You could union the files, specify the overlap criterion for mapping, and then post-process the result to count true peaks. The ID field (fifth column) can be useful as an identifier. Using intervals alone is probably not enough, because of cases where peaks overlap.
For example, to union sorted BED files:
$ bedops -u exp1peaks1.bed exp1peaks2.bed ... exp1peaks10.bed > exp1peaks.bed
Then map the unioned set of peaks against each other:
$ bedmap --count --echo --echo-map-id-uniq --fraction-map 0.51 exp1peaks.bed | awk '($1>=6)' | cut -f2- > candidates.bed
- The
--count
operator returns the number of mapped peaks that overlap the reference peak.
- The
--echo
operator returns the reference peak.
- The
--echo-map-id-uniq
operator returns the unique IDs of mapped peaks that overlap the reference peak.
- The
--fraction-map 0.51
operator is the overlap criterion, which requires that more than half of a mapped peak must overlap the reference peak to be called an overlap.
The awk
and cut
statements at the end return candidate peaks, where there are six or more mapped peaks that met the bedmap
overlap criterion. The output is another sorted BED file.
To deal with this:
I saw someone say that if you have one big peak that overlaps several shorter ones, the count will be all off.
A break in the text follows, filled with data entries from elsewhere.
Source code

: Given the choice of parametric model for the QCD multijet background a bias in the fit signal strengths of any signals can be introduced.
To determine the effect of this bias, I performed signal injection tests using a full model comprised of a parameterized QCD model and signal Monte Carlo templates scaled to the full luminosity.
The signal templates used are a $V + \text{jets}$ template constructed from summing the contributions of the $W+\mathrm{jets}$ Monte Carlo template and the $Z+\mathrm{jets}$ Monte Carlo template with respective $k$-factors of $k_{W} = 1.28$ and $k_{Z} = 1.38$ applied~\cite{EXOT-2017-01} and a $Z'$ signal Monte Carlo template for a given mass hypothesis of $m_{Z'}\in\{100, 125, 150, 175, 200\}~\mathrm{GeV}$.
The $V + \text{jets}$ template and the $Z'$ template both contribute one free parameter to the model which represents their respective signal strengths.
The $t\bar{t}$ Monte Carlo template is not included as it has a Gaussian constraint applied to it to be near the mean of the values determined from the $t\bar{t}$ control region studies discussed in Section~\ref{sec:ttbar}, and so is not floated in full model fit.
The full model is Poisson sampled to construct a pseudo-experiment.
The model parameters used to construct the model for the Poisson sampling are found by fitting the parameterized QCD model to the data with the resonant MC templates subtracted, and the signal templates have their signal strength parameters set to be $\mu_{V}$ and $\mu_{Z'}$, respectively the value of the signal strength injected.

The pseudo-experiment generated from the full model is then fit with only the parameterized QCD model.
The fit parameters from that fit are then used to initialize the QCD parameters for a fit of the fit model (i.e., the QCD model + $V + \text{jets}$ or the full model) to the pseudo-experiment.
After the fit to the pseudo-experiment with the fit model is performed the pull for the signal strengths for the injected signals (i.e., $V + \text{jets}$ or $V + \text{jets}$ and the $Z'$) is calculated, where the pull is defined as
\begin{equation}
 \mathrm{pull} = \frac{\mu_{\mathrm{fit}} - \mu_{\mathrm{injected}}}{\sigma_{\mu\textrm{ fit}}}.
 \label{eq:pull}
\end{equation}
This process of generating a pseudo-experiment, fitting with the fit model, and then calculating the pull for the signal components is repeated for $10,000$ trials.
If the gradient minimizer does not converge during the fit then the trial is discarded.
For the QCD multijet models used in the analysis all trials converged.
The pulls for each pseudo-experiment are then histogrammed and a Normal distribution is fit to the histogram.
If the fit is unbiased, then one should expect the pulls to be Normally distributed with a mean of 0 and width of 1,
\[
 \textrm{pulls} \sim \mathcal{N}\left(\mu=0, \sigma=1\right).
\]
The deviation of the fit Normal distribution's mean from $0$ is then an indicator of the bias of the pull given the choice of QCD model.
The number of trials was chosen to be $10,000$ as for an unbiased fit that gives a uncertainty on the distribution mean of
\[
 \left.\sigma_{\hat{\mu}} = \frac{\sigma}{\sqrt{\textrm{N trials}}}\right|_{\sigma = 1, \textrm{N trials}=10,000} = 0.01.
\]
Once you have candidate peaks, you can use a Python script to look at the contents of the mapped peak IDs returned by --echo-map-id-uniq
.
Using peak IDs that follow a parseable pattern will help you count true overlaps among common peaks in candidates.bed
, filtering out those where you run into the above scenario.
The procedure could be redone on files for the second experiment. Then you can compare intervals across two experiments and do a final count.